Repeat every record word for word and omit the images.

■ ■ ■ ■

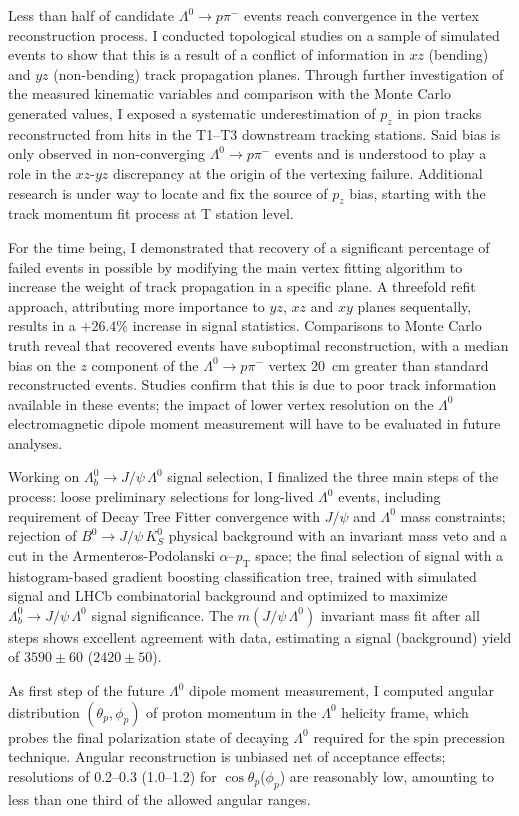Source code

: \documentclass[12pt,a4paper]{book}
\newcommand{\demonstratorshort}{$\Lambda_b^0 \rightarrow J/\psi\,\Lambda^0$\xspace}
\newcommand{\physbkgshort}{$B^0 \rightarrow J/\psi\,K^0_S$\xspace}
\newcommand{\lz}{$\Lambda^0$\xspace}
\newcommand{\jpsi}{$J/\psi$\xspace}
\newcommand{\lambdadecay}{$\Lambda^0 \rightarrow p\pi^-$\xspace}
\newcommand{\pt}{$p_\text{T}$\xspace}
\newcommand{\cthetap}{$\cos\theta_p$\xspace}
\newcommand{\phip}{$\phi_p$\xspace}
\begin{document}
Less than half of candidate \lambdadecay events reach convergence in the vertex reconstruction process.
I conducted topological studies on a sample of simulated events to show that this is a result of a conflict of information in $xz$ (bending) and $yz$ (non-bending) track propagation planes.
Through further investigation of the measured kinematic variables and comparison with the Monte Carlo generated values, I exposed a systematic underestimation of $p_z$ in pion tracks reconstructed from hits in the T1--T3 downstream tracking stations.
Said bias is only observed in non-converging \lambdadecay events and is understood to play a role in the $xz$-$yz$ discrepancy at the origin of the vertexing failure.
Additional research is under way to locate and fix the source of $p_z$ bias, starting with the track momentum fit process at T station level.

For the time being, I demonstrated that recovery of a significant percentage of failed events in possible by modifying the main vertex fitting algorithm to increase the weight of track propagation in a specific plane.
A threefold refit approach, attributing more importance to $yz$, $xz$ and $xy$ planes sequentally, results in a $+26.4\%$ increase in signal statistics.
Comparisons to Monte Carlo truth reveal that recovered events have suboptimal reconstruction, with a median bias on the $z$ component of the \lambdadecay vertex \SI{20}{\centi\meter} greater than standard reconstructed events.
Studies confirm that this is due to poor track information available in these events;
the impact of lower vertex resolution on the \lz electromagnetic dipole moment measurement will have to be evaluated in future analyses.

Working on \demonstratorshort signal selection, I finalized the three main steps of the process:
loose preliminary selections for long-lived \lz events, including requirement of Decay Tree Fitter convergence with \jpsi and \lz mass constraints;
rejection of \physbkgshort physical background with an invariant mass veto and a cut in the Armenteros-Podolanski $\alpha$--\pt space;
the final selection of signal with a histogram-based gradient boosting classification tree, trained with simulated signal and LHCb combinatorial background and optimized to maximize \demonstratorshort signal significance.
The $m(J/\psi\,\Lambda^0)$ invariant mass fit after all steps shows excellent agreement with data, estimating a signal (background) yield of $3590 \pm 60$ ($2420 \pm 50$).

As first step of the future \lz dipole moment measurement, I computed angular distribution $(\theta_p, \phi_p)$ of proton momentum in the \lz helicity frame, which probes the final polarization state of decaying \lz required for the spin precession technique.
Angular reconstruction is unbiased net of acceptance effects;
resolutions of 0.2--0.3 (1.0--1.2) for \cthetap (\phip) are reasonably low, amounting to less than one third of the allowed angular ranges.
\end{document}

■ ■ ■ ■

YOUR SOLUTION
Source code

: \documentclass[12pt,a4paper]{book}
\newcommand{\demonstratorshort}{$\Lambda_b^0 \rightarrow J/\psi\,\Lambda^0$\xspace}
\newcommand{\physbkgshort}{$B^0 \rightarrow J/\psi\,K^0_S$\xspace}
\newcommand{\lz}{$\Lambda^0$\xspace}
\newcommand{\jpsi}{$J/\psi$\xspace}
\newcommand{\lambdadecay}{$\Lambda^0 \rightarrow p\pi^-$\xspace}
\newcommand{\pt}{$p_\text{T}$\xspace}
\newcommand{\cthetap}{$\cos\theta_p$\xspace}
\newcommand{\phip}{$\phi_p$\xspace}
\begin{document}
Less than half of candidate \lambdadecay events reach convergence in the vertex reconstruction process.
I conducted topological studies on a sample of simulated events to show that this is a result of a conflict of information in $xz$ (bending) and $yz$ (non-bending) track propagation planes.
Through further investigation of the measured kinematic variables and comparison with the Monte Carlo generated values, I exposed a systematic underestimation of $p_z$ in pion tracks reconstructed from hits in the T1--T3 downstream tracking stations.
Said bias is only observed in non-converging \lambdadecay events and is understood to play a role in the $xz$-$yz$ discrepancy at the origin of the vertexing failure.
Additional research is under way to locate and fix the source of $p_z$ bias, starting with the track momentum fit process at T station level.

For the time being, I demonstrated that recovery of a significant percentage of failed events in possible by modifying the main vertex fitting algorithm to increase the weight of track propagation in a specific plane.
A threefold refit approach, attributing more importance to $yz$, $xz$ and $xy$ planes sequentally, results in a $+26.4\%$ increase in signal statistics.
Comparisons to Monte Carlo truth reveal that recovered events have suboptimal reconstruction, with a median bias on the $z$ component of the \lambdadecay vertex \SI{20}{\centi\meter} greater than standard reconstructed events.
Studies confirm that this is due to poor track information available in these events;
the impact of lower vertex resolution on the \lz electromagnetic dipole moment measurement will have to be evaluated in future analyses.

Working on \demonstratorshort signal selection, I finalized the three main steps of the process:
loose preliminary selections for long-lived \lz events, including requirement of Decay Tree Fitter convergence with \jpsi and \lz mass constraints;
rejection of \physbkgshort physical background with an invariant mass veto and a cut in the Armenteros-Podolanski $\alpha$--\pt space;
the final selection of signal with a histogram-based gradient boosting classification tree, trained with simulated signal and LHCb combinatorial background and optimized to maximize \demonstratorshort signal significance.
The $m(J/\psi\,\Lambda^0)$ invariant mass fit after all steps shows excellent agreement with data, estimating a signal (background) yield of $3590 \pm 60$ ($2420 \pm 50$).

As first step of the future \lz dipole moment measurement, I computed angular distribution $(\theta_p, \phi_p)$ of proton momentum in the \lz helicity frame, which probes the final polarization state of decaying \lz required for the spin precession technique.
Angular reconstruction is unbiased net of acceptance effects;
resolutions of 0.2--0.3 (1.0--1.2) for \cthetap (\phip) are reasonably low, amounting to less than one third of the allowed angular ranges.
\end{document}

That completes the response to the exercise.